## Task objective
Determine how many lines in the entries below contain the word "apply". The reply is that number alone.
· · · · ·
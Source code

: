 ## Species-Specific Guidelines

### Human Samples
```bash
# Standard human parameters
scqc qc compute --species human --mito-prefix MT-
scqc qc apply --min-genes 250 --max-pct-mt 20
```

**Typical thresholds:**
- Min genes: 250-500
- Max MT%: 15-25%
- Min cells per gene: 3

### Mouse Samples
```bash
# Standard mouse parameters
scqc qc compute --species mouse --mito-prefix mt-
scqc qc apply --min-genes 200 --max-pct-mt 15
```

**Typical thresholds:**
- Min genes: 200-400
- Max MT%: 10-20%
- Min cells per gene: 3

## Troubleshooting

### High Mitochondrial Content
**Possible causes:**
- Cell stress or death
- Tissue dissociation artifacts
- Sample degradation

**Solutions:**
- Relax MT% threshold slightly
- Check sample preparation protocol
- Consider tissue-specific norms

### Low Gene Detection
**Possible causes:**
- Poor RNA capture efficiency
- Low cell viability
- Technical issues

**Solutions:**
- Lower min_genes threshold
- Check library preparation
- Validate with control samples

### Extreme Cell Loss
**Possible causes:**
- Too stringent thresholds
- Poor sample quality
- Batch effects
· · · · ·
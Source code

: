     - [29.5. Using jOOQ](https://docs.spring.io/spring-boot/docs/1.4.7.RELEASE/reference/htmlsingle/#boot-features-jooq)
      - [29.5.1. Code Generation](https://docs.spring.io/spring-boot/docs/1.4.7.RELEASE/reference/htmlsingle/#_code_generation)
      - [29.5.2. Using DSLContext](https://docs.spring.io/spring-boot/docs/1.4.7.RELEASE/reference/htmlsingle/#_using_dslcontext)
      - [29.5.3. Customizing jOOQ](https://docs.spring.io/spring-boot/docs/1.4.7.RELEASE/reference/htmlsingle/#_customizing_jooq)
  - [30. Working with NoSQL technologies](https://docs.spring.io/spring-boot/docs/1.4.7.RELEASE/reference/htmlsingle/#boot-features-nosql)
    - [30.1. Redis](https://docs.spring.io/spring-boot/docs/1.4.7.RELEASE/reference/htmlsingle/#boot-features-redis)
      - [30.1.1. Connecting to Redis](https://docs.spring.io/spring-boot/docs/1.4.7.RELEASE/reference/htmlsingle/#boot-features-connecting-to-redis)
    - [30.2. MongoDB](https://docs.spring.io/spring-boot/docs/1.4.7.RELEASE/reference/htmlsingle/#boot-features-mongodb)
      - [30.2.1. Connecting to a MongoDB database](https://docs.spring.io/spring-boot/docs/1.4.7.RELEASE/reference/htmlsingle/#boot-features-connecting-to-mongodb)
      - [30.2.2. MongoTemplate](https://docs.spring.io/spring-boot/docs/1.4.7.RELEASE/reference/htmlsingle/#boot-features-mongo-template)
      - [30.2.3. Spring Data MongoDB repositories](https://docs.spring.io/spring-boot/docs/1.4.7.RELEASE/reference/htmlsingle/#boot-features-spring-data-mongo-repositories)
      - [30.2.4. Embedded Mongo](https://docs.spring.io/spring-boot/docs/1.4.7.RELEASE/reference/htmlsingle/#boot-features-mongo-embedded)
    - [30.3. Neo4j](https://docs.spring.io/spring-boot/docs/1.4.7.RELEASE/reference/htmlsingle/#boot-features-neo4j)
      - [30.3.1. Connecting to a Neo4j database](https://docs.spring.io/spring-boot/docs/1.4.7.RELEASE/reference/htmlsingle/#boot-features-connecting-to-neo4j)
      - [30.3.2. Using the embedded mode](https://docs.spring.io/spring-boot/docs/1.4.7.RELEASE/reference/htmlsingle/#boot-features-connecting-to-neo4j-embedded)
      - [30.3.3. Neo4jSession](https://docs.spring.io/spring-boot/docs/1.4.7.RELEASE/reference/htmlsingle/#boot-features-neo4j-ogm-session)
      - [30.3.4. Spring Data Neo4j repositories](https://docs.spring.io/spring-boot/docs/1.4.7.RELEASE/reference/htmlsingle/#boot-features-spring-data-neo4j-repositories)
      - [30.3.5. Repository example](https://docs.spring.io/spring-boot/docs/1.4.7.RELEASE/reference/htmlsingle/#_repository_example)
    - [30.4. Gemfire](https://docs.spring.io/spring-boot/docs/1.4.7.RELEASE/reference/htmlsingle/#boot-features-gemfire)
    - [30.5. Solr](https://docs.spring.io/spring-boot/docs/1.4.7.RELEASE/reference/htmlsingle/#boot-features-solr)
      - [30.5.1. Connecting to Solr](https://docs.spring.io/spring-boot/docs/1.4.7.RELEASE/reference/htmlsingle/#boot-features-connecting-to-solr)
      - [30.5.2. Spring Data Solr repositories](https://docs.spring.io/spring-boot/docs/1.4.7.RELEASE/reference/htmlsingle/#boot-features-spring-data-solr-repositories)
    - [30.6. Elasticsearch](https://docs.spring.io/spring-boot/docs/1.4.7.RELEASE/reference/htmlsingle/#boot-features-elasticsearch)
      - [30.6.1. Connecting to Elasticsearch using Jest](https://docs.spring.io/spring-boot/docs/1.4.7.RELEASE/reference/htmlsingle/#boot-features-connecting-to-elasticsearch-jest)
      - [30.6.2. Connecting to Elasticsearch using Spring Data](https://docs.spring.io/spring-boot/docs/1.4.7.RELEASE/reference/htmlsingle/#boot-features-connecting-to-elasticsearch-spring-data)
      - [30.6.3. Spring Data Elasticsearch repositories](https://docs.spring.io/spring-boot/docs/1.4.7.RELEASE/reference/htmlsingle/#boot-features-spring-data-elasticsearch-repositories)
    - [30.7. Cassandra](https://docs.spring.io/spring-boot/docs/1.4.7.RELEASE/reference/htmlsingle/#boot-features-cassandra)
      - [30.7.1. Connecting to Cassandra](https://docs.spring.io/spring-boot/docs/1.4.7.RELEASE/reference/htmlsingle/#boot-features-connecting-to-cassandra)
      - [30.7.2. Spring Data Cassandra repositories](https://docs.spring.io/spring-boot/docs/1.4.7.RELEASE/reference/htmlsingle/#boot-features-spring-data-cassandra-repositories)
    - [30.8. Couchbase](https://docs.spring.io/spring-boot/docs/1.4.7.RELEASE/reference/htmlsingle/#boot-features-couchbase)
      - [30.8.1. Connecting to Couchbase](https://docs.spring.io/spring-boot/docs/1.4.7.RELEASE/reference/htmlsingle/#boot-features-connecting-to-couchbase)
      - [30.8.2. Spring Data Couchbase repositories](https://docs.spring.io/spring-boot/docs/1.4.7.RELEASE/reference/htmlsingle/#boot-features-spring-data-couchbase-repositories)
· · · · ·
## Answer section
2